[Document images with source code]
......

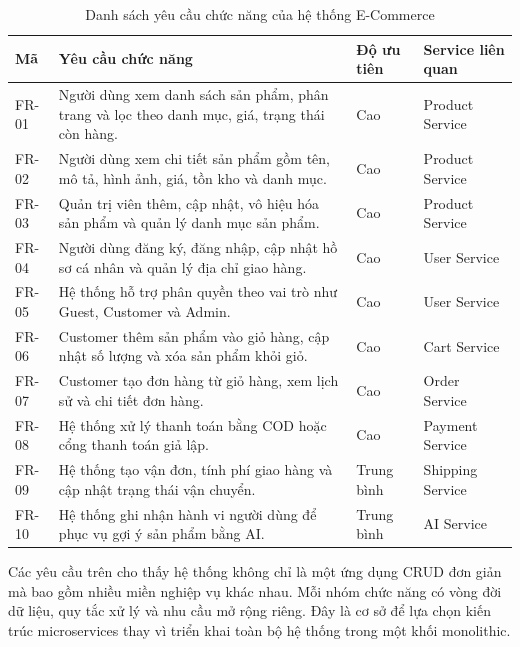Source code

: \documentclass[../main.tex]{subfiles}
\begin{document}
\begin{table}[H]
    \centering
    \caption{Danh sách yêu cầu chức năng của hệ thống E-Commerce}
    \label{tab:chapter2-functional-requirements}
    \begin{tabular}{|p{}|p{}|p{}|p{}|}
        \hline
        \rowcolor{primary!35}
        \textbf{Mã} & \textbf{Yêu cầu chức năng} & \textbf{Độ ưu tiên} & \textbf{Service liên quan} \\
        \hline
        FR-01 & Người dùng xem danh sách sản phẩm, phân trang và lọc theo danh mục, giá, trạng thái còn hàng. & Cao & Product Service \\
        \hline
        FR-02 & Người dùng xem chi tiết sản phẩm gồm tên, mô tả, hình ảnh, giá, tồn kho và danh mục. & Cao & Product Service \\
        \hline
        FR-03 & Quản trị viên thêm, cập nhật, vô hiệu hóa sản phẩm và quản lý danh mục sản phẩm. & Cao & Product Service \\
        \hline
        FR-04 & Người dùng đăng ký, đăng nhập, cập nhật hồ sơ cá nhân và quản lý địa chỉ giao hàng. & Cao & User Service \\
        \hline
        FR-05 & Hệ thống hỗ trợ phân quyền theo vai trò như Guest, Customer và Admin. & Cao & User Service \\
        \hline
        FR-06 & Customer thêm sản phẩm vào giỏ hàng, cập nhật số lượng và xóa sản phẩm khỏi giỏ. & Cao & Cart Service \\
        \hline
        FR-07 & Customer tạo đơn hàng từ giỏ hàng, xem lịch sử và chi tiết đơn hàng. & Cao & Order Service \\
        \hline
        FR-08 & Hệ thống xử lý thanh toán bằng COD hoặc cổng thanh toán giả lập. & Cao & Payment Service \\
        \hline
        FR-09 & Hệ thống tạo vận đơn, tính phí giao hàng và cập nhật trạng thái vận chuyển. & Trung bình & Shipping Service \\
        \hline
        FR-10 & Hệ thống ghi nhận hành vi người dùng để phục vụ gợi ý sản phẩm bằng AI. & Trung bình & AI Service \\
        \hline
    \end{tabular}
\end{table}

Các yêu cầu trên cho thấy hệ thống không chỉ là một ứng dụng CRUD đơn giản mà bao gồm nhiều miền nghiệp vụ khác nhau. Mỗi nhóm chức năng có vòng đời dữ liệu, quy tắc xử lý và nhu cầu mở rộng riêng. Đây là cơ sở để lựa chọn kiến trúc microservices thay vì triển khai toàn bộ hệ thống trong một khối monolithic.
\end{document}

......

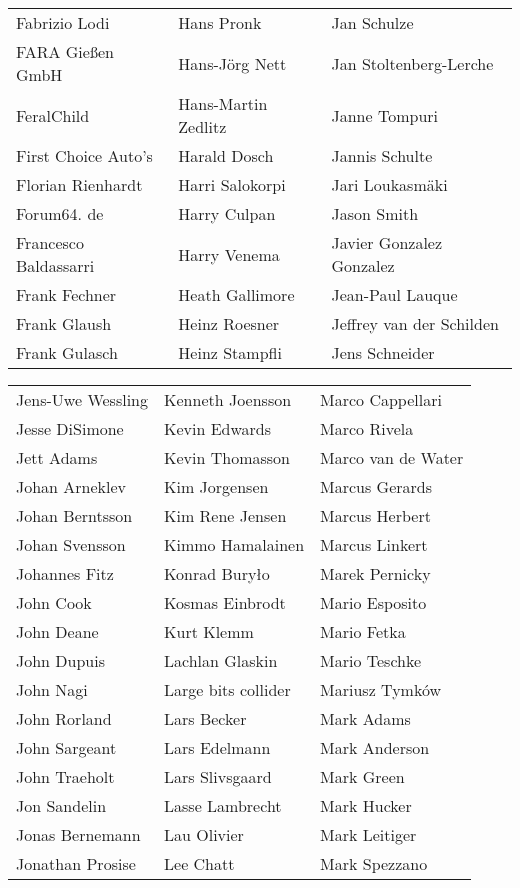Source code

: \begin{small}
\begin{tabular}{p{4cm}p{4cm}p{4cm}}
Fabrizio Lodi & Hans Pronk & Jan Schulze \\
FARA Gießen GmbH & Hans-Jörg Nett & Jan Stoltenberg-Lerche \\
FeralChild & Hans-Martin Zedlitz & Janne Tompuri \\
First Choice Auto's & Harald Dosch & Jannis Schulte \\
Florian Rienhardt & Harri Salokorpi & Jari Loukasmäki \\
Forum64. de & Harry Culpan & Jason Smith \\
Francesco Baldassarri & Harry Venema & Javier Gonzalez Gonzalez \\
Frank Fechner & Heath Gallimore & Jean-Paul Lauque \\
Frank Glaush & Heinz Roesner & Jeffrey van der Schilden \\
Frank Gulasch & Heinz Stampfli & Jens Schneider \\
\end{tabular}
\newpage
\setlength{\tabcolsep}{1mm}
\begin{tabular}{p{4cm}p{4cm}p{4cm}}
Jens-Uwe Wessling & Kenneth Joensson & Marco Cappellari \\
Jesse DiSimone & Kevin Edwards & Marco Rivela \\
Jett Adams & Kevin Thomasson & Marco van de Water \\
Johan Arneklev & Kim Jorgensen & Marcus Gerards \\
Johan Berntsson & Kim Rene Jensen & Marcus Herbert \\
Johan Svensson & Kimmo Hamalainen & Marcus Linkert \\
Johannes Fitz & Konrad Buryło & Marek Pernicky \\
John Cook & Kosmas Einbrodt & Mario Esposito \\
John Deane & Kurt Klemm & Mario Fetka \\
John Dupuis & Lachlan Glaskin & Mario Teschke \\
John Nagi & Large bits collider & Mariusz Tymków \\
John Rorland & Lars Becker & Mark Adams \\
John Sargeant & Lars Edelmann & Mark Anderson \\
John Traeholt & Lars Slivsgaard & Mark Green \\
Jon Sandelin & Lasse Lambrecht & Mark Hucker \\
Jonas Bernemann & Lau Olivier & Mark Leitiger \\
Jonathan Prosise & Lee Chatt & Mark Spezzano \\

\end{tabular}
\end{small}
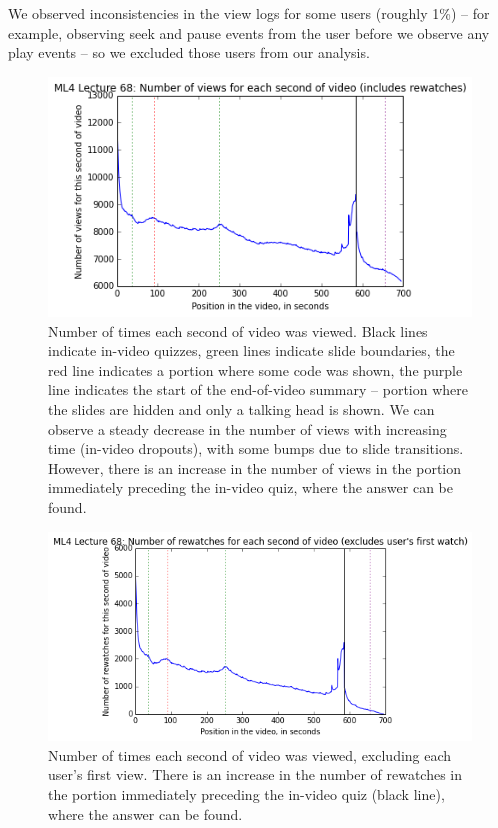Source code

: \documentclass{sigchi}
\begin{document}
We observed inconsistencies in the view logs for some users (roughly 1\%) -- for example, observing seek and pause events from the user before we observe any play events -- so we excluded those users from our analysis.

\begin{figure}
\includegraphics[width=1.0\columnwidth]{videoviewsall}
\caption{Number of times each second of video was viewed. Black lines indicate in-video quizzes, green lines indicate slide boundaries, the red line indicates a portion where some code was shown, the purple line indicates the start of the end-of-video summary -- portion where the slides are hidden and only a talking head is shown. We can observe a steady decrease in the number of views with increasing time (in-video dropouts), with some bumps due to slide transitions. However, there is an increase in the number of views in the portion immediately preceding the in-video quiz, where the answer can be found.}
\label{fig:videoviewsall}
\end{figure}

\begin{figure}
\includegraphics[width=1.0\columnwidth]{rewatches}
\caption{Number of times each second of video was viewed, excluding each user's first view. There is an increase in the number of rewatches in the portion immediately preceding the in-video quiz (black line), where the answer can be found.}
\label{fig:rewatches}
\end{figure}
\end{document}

......

Problem details: Copy out each line of the data that has the word "Hans" in it.

Result of this task:
Fabrizio Lodi & Hans Pronk & Jan Schulze \\
FARA Gießen GmbH & Hans-Jörg Nett & Jan Stoltenberg-Lerche \\
FeralChild & Hans-Martin Zedlitz & Janne Tompuri \\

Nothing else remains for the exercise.